Location
- 245 Bent Street Cambridge, Massachusetts 02141 United States

Information
- Type: Public charter
- Opened: August 2005
- Middle School Principal: Jake Friedman
- High School Principal: Naatuere Ajanaku
- Head of school: Becki Norris
- Grades: 6-12
- Hours in school day: 7 hours 10 minutes (Mon., Tue., Thu., Fri.), 5 hours (Wed.)
- Area: Kendall Square
- Colors: Red and black
- Sports: Soccer, basketball, baseball, softball, cross country, track and field, volleyball
- Mascot: Cougar
- Nickname: CCSC
- Team name: CCSC Cougars
- Rival: PHA

= Community Charter School of Cambridge =

Community Charter School of Cambridge is a charter school located in Cambridge, Massachusetts, United States. Located in the Kendall Square area near MIT, the school serves 360 students in grades 6-12. CCSC opened in September 2005.

==History==
The school was initially scheduled to open in the fall of 2005 with grades 7 and 8. It was to receive 180 students, with 150 being from Cambridge. Paula Evans, a former headmaster of the Cambridge Rindge & Latin School, co-founded the school with Emma Stellman, formerly a physics teacher from Cambridge Rindge & Latin, and Rob Riordan, a co-founder of High Tech High and former faculty member at Cambridge Rindge & Latin.

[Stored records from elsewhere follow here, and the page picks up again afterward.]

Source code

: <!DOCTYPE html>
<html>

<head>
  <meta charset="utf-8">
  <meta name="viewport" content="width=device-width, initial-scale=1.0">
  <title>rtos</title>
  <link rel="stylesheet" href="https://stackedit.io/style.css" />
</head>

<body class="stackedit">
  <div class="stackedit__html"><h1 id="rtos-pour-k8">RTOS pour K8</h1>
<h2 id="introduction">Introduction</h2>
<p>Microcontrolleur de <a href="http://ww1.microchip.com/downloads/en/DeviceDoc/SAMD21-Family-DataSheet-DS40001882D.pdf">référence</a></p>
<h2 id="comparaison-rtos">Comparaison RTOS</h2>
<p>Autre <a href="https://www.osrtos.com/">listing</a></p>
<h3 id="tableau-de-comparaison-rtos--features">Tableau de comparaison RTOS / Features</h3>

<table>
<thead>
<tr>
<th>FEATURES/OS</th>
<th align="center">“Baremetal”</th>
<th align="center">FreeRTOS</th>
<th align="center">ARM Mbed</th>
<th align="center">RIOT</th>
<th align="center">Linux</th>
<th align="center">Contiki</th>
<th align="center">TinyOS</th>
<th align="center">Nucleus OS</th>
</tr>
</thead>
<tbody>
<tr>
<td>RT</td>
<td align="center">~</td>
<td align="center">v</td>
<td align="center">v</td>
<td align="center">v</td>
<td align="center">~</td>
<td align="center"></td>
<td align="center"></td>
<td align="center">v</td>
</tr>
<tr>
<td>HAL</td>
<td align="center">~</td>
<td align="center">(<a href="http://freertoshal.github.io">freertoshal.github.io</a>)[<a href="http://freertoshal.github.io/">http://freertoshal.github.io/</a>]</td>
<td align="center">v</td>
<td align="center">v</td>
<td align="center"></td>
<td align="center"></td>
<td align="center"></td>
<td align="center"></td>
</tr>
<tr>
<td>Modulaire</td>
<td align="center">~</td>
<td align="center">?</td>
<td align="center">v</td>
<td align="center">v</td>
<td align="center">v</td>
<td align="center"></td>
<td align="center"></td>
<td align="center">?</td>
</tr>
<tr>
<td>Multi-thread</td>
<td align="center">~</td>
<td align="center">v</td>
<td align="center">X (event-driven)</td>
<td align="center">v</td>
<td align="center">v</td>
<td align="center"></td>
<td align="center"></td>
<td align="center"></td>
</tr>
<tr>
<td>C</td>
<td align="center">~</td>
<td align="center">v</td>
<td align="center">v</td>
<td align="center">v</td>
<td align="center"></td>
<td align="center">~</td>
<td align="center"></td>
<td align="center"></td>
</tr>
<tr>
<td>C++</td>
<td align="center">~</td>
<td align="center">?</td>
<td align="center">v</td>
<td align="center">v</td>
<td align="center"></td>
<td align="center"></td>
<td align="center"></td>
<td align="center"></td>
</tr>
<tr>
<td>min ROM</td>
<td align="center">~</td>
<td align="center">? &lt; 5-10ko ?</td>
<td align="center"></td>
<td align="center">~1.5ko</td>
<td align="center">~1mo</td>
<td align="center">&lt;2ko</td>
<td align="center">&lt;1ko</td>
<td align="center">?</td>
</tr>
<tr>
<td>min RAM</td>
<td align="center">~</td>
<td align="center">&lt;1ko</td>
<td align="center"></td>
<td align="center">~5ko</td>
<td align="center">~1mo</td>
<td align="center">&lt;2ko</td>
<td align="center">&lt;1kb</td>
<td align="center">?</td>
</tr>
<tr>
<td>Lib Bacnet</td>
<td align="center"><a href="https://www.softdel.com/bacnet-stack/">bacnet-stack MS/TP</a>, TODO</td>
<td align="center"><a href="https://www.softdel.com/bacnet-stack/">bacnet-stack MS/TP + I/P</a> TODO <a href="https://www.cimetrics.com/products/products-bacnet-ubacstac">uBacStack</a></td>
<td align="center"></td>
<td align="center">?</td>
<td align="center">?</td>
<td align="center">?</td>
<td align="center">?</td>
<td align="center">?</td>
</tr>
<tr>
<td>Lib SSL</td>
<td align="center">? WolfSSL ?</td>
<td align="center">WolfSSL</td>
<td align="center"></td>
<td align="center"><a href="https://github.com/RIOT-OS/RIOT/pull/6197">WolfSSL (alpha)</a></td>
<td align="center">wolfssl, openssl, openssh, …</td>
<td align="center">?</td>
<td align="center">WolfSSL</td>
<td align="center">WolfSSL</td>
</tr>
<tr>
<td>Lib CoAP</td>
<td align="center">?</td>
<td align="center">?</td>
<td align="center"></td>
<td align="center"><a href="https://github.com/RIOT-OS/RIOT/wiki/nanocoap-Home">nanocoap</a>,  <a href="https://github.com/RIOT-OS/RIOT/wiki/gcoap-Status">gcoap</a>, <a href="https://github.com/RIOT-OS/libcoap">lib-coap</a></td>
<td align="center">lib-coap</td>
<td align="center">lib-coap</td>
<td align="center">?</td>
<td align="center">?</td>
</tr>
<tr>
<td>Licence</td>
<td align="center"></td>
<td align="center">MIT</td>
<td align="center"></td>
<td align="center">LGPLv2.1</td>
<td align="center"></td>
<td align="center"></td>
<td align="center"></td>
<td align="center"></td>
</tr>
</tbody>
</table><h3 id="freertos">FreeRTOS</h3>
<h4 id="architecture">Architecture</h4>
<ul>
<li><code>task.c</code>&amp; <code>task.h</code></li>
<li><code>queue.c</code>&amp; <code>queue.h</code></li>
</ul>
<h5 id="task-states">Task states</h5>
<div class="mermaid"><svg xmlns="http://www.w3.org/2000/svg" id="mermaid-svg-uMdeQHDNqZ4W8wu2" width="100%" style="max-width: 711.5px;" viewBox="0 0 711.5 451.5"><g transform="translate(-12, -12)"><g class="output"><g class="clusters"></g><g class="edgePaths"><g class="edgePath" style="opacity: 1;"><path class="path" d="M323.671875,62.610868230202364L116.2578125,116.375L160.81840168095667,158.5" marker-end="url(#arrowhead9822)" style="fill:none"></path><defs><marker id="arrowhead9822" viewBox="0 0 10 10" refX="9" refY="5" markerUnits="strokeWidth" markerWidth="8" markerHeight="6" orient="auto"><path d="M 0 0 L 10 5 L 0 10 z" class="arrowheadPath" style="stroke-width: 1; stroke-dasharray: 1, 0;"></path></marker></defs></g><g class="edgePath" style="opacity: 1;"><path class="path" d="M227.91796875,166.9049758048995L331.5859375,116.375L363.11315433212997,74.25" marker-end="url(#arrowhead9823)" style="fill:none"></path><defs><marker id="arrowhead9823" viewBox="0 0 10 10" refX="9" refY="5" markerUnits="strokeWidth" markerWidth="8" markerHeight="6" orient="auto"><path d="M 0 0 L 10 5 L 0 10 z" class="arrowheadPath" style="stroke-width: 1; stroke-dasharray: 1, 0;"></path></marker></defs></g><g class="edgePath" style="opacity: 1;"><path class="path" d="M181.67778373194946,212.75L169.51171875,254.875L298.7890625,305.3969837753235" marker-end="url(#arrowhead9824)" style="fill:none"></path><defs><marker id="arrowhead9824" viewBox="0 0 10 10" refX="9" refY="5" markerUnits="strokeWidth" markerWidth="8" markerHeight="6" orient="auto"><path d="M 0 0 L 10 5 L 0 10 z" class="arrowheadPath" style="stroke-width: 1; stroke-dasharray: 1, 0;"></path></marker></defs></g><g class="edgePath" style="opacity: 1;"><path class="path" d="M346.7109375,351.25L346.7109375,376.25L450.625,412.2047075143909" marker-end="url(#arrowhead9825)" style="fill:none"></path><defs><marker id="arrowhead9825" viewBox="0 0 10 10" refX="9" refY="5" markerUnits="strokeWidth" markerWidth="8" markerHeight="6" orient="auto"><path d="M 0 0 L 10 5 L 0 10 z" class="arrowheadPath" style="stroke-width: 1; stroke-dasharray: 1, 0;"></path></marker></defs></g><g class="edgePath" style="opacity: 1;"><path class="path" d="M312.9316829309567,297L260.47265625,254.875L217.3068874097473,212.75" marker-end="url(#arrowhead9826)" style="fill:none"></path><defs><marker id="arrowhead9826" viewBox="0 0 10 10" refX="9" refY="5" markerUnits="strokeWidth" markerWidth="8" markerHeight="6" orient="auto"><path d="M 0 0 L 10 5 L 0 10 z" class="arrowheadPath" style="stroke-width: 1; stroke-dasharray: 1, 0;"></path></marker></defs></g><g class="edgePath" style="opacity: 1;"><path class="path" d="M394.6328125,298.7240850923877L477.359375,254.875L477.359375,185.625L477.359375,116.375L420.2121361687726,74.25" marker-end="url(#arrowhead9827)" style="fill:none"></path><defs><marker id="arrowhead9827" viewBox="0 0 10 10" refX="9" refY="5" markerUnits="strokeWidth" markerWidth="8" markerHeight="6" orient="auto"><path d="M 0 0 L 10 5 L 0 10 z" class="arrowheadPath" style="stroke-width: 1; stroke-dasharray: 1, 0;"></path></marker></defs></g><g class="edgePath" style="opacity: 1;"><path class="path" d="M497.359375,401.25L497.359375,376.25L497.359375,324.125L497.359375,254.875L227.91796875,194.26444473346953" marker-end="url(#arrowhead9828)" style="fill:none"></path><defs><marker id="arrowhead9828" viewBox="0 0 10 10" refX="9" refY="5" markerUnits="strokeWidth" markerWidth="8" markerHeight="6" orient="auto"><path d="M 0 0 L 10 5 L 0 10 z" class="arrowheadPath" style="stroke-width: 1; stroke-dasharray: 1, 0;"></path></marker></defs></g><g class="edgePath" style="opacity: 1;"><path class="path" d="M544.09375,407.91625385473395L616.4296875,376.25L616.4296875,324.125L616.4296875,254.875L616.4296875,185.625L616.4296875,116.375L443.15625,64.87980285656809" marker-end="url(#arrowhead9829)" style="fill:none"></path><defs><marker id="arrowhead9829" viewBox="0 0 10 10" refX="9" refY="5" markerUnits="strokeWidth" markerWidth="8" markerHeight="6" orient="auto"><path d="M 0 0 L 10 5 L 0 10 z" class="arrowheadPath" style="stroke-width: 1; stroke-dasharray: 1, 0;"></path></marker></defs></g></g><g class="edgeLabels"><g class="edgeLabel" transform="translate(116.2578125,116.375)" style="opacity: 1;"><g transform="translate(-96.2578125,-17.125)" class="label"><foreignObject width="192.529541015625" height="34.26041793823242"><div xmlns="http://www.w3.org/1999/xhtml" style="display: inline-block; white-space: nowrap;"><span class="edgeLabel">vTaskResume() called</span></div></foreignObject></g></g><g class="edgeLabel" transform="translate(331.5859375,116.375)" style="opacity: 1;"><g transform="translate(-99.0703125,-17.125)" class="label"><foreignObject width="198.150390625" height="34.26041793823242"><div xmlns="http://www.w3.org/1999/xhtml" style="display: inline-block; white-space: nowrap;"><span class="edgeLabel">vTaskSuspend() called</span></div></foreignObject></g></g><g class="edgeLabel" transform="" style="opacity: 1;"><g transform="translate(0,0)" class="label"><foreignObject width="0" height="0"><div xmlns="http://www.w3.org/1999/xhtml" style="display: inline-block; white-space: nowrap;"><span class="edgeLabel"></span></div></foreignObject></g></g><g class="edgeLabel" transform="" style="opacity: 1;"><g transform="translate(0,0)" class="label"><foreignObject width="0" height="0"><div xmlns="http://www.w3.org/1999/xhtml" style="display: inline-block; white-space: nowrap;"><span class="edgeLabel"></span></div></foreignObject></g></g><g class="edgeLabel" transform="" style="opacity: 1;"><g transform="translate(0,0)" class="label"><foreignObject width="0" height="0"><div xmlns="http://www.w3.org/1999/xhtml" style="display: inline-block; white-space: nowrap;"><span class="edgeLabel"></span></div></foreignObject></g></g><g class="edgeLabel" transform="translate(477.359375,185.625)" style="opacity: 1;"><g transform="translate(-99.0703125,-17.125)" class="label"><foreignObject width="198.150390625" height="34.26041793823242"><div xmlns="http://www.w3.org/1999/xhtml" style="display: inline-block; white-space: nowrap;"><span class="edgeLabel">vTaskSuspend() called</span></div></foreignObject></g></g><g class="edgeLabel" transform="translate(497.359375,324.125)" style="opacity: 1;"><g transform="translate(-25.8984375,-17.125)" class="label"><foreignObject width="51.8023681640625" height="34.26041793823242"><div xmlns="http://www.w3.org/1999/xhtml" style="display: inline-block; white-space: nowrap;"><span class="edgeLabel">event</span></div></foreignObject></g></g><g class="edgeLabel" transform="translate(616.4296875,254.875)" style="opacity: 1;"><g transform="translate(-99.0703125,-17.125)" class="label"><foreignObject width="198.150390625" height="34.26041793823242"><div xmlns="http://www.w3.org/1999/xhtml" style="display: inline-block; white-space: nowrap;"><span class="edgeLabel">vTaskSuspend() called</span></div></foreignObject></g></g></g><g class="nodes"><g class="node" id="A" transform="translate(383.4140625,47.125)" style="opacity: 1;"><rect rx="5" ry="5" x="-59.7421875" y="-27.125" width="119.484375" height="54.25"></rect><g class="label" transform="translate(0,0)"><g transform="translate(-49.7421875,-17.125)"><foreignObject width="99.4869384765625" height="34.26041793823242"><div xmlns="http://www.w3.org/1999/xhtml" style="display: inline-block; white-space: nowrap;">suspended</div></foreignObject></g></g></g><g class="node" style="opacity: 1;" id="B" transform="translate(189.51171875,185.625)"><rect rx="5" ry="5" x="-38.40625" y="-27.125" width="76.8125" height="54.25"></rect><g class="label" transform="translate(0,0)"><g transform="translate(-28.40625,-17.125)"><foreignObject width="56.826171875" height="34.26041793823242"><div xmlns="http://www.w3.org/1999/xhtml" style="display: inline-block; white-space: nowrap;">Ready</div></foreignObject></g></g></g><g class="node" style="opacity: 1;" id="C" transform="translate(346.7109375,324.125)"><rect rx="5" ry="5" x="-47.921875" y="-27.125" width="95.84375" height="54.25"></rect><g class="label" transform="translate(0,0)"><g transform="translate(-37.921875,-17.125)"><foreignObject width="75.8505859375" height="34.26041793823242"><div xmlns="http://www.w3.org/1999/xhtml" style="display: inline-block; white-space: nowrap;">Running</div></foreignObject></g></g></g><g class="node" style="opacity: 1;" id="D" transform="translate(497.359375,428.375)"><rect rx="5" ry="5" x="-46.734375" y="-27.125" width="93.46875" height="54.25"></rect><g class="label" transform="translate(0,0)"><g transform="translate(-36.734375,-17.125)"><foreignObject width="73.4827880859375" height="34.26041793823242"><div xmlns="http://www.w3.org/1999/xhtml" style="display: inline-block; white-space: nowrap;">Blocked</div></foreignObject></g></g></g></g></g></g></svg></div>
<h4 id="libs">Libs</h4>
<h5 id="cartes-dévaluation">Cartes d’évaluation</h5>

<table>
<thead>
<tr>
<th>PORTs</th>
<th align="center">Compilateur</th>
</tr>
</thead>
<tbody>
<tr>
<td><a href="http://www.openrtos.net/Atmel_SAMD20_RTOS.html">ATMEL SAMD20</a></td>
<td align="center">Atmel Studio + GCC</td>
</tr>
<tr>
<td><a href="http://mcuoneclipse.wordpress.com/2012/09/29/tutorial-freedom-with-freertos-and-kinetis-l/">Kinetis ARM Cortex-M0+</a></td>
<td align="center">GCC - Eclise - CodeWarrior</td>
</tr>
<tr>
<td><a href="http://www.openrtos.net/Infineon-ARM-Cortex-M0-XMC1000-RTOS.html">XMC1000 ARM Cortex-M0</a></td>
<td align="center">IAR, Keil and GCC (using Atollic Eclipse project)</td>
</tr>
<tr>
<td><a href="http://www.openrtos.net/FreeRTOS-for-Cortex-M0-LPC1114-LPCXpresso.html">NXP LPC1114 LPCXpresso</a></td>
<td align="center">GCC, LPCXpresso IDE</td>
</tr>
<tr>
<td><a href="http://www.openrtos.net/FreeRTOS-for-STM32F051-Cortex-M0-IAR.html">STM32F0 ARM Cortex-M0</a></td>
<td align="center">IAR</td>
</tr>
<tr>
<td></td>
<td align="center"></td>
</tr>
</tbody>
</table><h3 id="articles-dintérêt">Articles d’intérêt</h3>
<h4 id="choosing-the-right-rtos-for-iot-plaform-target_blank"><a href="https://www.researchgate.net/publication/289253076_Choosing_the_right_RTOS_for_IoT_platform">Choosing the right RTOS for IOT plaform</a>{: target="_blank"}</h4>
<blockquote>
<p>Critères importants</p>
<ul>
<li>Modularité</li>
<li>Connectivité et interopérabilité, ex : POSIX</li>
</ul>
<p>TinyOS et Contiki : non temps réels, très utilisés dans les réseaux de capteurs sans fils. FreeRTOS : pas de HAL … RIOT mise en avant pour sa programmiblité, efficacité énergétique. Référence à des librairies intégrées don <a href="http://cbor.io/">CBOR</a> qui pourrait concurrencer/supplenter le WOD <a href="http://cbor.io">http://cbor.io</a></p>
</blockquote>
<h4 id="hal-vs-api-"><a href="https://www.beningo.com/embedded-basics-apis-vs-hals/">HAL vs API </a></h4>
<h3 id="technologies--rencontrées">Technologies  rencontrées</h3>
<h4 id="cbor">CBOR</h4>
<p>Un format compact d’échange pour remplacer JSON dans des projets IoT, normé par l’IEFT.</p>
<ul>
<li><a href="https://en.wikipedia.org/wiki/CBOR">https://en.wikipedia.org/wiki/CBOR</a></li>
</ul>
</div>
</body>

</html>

The school had a controversial start. Before it was granted a charter from the Massachusetts Department of Elementary and Secondary Education, the Cambridge Public Schools superintendent and members of the school committee of the Cambridge Public Schools (CPS) asked Evans to halt her project. Nancy Walser, a board member of CPS at the time, said that some members of the charter school board had resigned by February 2004 and that opponents to the charter school passed the information along but never pressured people.

==Notable alumni==
- Dzhokhar Tsarnaev – Boston Marathon bomber and terrorist; attended the middle school program, withdrew in grade 9.